__Working data__.

------

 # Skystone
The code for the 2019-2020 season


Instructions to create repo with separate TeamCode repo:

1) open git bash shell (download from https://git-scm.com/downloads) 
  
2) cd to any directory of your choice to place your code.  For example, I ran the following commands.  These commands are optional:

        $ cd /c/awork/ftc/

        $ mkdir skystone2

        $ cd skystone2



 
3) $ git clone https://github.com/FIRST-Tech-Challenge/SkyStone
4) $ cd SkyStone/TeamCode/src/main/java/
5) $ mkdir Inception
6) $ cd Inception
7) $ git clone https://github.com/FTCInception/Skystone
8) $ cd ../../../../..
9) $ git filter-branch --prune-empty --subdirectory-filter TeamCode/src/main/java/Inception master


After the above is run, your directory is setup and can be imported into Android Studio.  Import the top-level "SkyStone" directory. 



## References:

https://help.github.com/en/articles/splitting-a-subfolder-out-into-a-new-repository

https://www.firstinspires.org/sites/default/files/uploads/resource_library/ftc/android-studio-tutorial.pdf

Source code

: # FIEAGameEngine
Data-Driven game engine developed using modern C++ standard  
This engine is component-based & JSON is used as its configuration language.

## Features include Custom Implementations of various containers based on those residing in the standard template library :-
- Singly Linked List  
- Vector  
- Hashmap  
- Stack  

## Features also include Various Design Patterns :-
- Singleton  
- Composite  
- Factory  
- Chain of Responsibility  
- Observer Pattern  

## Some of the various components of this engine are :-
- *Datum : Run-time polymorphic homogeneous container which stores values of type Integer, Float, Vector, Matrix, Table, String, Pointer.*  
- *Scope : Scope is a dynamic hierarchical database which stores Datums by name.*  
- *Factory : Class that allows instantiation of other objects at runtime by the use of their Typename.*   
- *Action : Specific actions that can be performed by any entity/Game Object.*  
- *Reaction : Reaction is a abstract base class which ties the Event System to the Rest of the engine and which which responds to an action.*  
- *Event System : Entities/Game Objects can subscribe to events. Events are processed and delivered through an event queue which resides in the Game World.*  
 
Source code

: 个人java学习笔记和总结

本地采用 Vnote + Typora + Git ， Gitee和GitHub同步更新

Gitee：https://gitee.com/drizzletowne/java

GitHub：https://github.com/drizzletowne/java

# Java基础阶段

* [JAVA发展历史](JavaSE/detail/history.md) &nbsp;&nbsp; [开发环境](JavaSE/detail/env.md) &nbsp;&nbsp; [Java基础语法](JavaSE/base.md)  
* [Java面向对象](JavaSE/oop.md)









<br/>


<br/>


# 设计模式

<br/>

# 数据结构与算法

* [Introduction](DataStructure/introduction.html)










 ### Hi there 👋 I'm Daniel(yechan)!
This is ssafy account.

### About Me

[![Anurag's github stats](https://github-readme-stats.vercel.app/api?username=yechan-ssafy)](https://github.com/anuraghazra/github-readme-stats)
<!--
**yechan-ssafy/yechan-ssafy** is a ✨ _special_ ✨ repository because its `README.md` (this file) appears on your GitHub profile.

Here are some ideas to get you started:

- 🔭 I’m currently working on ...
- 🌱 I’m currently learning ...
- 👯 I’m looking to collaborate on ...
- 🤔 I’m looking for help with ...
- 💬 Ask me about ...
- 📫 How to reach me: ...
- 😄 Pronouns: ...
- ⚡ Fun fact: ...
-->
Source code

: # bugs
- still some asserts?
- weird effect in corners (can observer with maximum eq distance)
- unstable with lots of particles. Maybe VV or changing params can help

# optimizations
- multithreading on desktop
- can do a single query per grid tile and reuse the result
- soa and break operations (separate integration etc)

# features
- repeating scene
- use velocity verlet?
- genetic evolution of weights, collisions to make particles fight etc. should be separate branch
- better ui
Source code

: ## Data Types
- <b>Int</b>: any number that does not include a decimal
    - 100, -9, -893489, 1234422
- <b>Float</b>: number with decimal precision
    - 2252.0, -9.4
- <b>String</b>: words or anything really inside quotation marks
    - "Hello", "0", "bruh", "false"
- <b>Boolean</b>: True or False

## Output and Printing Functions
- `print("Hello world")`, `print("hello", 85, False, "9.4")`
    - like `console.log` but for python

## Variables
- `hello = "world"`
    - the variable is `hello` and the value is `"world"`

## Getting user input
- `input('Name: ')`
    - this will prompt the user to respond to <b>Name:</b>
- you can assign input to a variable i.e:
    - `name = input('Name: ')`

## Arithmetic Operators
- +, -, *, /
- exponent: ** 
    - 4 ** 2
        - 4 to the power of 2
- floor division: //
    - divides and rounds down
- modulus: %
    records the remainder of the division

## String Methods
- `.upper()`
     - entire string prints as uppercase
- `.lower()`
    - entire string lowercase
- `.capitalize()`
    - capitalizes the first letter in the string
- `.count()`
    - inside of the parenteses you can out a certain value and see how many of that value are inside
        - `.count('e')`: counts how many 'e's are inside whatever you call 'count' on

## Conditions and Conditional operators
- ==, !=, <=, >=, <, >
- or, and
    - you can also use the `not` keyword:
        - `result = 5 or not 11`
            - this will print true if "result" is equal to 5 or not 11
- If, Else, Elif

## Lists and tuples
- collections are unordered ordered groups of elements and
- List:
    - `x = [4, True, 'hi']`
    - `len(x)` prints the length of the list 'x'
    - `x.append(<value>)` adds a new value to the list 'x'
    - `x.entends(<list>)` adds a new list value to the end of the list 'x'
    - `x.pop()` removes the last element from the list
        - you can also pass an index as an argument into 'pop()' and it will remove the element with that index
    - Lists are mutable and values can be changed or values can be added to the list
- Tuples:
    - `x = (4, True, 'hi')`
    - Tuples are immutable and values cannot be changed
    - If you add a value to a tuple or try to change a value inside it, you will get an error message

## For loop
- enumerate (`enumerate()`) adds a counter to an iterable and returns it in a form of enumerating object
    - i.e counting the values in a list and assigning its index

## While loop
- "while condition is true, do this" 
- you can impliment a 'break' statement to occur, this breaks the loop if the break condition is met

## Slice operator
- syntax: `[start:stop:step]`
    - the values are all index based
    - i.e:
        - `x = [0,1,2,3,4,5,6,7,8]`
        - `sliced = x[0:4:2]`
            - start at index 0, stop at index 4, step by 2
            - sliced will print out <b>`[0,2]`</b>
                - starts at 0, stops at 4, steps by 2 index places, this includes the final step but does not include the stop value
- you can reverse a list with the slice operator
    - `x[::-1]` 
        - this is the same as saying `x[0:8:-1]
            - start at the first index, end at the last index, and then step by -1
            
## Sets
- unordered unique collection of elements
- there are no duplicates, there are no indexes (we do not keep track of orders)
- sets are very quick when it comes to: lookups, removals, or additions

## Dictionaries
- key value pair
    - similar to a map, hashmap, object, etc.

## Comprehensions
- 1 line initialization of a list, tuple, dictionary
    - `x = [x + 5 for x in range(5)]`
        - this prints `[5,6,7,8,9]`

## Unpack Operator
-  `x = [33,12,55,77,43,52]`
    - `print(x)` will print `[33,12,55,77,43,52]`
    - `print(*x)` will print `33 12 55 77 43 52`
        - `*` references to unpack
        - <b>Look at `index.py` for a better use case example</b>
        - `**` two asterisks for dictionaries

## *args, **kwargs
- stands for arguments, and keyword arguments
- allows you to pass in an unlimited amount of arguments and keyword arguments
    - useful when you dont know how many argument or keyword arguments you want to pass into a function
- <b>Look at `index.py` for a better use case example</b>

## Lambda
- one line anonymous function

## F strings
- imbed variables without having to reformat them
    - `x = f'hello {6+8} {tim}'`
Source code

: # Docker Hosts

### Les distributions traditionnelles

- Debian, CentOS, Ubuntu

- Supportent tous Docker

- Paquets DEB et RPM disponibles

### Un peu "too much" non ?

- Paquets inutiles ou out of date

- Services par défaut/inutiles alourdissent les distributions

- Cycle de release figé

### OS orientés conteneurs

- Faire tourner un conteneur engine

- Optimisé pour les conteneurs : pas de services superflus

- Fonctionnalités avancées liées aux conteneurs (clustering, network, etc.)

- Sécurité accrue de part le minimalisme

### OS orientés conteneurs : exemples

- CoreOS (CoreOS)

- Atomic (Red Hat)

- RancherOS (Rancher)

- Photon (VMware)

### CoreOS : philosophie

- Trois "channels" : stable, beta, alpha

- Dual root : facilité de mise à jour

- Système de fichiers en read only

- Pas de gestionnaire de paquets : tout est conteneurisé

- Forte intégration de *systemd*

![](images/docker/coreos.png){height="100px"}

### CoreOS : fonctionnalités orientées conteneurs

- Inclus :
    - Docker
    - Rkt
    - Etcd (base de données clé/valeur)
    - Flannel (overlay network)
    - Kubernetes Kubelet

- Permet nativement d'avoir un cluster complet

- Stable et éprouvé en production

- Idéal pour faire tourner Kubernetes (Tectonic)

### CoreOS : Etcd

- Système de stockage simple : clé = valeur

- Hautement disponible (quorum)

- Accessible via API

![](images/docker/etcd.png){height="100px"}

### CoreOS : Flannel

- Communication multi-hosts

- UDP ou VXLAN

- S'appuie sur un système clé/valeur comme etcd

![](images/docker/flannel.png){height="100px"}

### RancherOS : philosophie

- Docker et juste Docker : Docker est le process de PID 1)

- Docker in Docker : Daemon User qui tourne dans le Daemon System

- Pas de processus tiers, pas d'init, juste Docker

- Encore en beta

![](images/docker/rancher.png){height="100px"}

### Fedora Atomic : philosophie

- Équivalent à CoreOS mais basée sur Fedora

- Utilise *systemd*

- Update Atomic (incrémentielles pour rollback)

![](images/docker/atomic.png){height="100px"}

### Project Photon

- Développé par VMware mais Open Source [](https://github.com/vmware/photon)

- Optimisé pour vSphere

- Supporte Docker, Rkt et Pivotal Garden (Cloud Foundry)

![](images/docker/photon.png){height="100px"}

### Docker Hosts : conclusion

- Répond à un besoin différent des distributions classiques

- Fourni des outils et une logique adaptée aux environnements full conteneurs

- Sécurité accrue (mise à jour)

------

__Task details__. Go through the entries above and count the lines containing the word "conteneurs"; give only that count.

__Answer section__. 6